**What needs to be done**
Would you please return the lines of the entries below starting at the line that has "This is the" and ending at the line that has "#### Returns", both included, exactly as they are?

===== Provided records =====

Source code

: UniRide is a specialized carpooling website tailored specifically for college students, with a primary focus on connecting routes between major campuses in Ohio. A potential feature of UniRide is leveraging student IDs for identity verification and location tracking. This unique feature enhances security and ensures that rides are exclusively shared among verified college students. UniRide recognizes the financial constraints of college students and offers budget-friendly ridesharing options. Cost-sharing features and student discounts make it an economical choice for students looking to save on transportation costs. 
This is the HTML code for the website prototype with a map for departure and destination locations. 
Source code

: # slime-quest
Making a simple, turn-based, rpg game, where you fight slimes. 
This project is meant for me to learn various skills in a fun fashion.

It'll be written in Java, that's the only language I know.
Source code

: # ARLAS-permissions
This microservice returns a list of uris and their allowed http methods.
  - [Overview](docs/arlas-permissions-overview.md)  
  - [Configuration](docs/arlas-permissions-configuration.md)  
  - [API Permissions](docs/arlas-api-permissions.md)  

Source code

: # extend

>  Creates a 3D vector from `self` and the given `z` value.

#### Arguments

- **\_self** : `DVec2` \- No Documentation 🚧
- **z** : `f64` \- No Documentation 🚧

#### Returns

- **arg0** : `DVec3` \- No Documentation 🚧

=====
===== Provided records =====

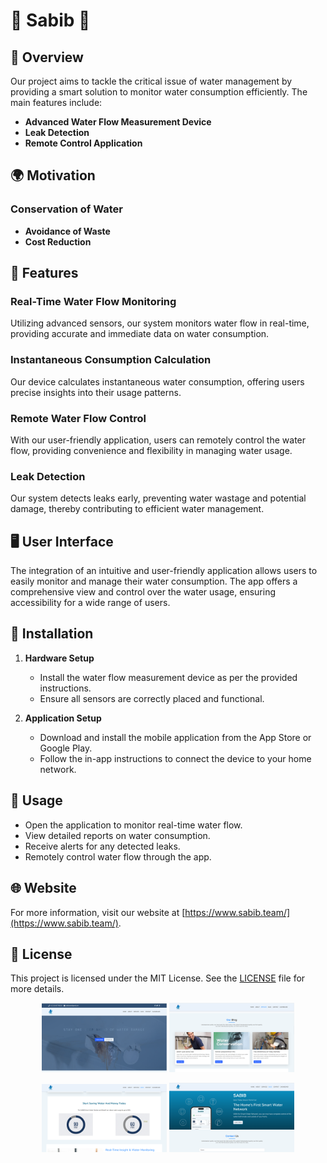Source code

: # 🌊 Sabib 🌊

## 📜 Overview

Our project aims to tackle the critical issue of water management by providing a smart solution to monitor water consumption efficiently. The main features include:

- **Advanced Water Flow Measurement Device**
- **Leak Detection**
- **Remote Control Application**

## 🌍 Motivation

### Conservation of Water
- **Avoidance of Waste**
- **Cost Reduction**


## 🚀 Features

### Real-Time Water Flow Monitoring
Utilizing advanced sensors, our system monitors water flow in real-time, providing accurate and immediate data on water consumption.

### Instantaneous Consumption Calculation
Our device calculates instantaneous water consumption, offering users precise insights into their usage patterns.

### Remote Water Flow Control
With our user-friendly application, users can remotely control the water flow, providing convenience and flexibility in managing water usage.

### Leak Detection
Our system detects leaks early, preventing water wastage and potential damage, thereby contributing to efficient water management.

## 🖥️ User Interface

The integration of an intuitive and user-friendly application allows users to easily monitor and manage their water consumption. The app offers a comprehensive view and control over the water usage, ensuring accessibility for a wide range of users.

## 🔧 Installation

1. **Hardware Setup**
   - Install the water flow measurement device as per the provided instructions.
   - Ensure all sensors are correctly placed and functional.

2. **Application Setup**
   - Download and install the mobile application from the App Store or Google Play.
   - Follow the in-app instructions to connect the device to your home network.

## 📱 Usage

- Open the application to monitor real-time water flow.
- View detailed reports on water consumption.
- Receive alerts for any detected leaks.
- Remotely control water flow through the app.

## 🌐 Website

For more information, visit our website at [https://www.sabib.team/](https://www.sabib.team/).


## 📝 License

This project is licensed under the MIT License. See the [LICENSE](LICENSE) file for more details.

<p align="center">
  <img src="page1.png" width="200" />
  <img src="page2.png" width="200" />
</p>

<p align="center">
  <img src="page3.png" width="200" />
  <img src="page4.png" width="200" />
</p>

=====
===== Provided records =====

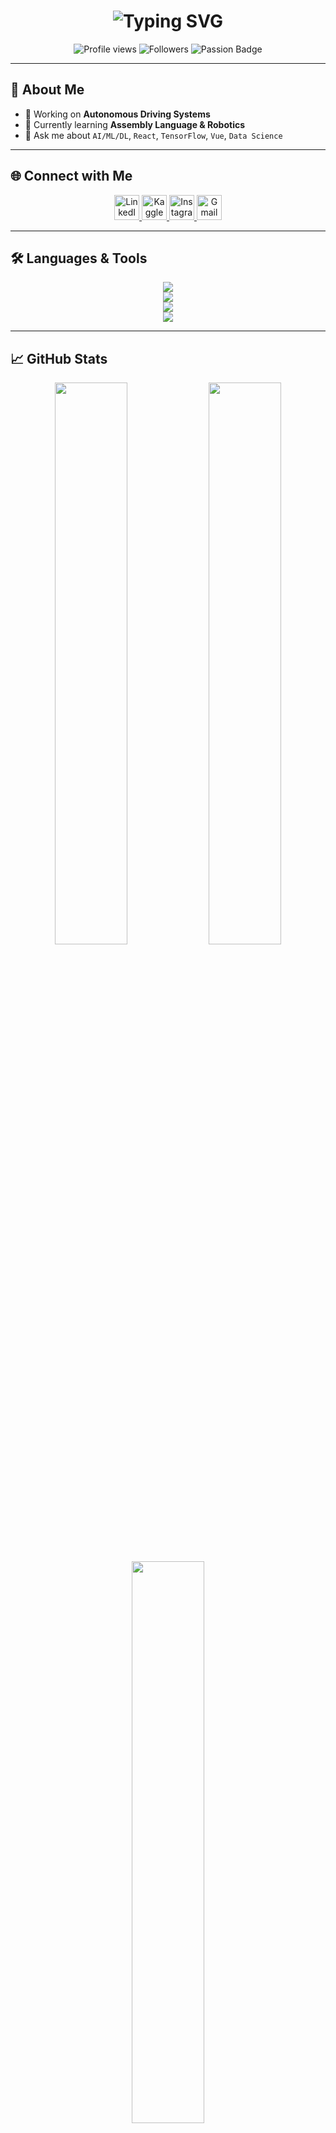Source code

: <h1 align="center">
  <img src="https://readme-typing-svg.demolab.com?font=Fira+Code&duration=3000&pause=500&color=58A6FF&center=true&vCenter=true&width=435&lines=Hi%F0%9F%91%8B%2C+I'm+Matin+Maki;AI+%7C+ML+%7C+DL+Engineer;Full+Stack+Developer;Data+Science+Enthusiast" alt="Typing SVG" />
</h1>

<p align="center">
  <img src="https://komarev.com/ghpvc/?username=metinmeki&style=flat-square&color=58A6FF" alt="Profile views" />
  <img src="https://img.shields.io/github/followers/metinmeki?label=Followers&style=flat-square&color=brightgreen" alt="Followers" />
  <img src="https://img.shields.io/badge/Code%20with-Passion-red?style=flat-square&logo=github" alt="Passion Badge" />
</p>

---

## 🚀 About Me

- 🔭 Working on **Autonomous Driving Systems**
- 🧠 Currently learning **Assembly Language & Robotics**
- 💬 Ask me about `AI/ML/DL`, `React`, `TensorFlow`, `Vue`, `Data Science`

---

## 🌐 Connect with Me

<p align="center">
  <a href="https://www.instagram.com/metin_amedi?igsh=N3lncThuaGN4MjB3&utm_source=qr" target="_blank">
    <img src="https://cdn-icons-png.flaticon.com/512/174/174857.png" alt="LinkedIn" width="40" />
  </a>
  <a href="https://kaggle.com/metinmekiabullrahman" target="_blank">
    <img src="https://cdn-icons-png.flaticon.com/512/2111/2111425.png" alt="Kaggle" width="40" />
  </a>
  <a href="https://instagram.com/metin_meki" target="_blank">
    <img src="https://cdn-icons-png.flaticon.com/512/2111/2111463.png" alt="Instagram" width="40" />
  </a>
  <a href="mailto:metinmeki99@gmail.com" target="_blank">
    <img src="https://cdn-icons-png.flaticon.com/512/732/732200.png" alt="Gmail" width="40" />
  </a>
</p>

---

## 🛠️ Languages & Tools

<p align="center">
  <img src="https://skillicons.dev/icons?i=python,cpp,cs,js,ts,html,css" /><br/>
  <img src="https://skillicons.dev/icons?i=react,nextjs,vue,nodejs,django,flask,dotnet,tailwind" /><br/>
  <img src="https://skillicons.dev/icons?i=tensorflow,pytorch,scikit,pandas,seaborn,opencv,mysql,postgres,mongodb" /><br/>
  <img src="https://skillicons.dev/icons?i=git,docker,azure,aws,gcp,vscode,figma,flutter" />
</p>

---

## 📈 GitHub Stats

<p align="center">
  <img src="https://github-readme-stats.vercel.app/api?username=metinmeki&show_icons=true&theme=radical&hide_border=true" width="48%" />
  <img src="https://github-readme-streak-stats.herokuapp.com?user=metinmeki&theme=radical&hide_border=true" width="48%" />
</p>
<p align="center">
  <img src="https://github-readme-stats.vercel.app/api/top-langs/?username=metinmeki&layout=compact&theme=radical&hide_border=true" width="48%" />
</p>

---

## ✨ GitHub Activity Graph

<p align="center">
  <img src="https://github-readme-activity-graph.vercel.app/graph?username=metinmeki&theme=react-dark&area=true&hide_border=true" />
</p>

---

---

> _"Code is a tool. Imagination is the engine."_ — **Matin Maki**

=====

**Response**
This is the HTML code for the website prototype with a map for departure and destination locations. 
Source code

: # slime-quest
Making a simple, turn-based, rpg game, where you fight slimes. 
This project is meant for me to learn various skills in a fun fashion.

It'll be written in Java, that's the only language I know.
Source code

: # ARLAS-permissions
This microservice returns a list of uris and their allowed http methods.
  - [Overview](docs/arlas-permissions-overview.md)  
  - [Configuration](docs/arlas-permissions-configuration.md)  
  - [API Permissions](docs/arlas-api-permissions.md)  

Source code

: # extend

>  Creates a 3D vector from `self` and the given `z` value.

#### Arguments

- **\_self** : `DVec2` \- No Documentation 🚧
- **z** : `f64` \- No Documentation 🚧

#### Returns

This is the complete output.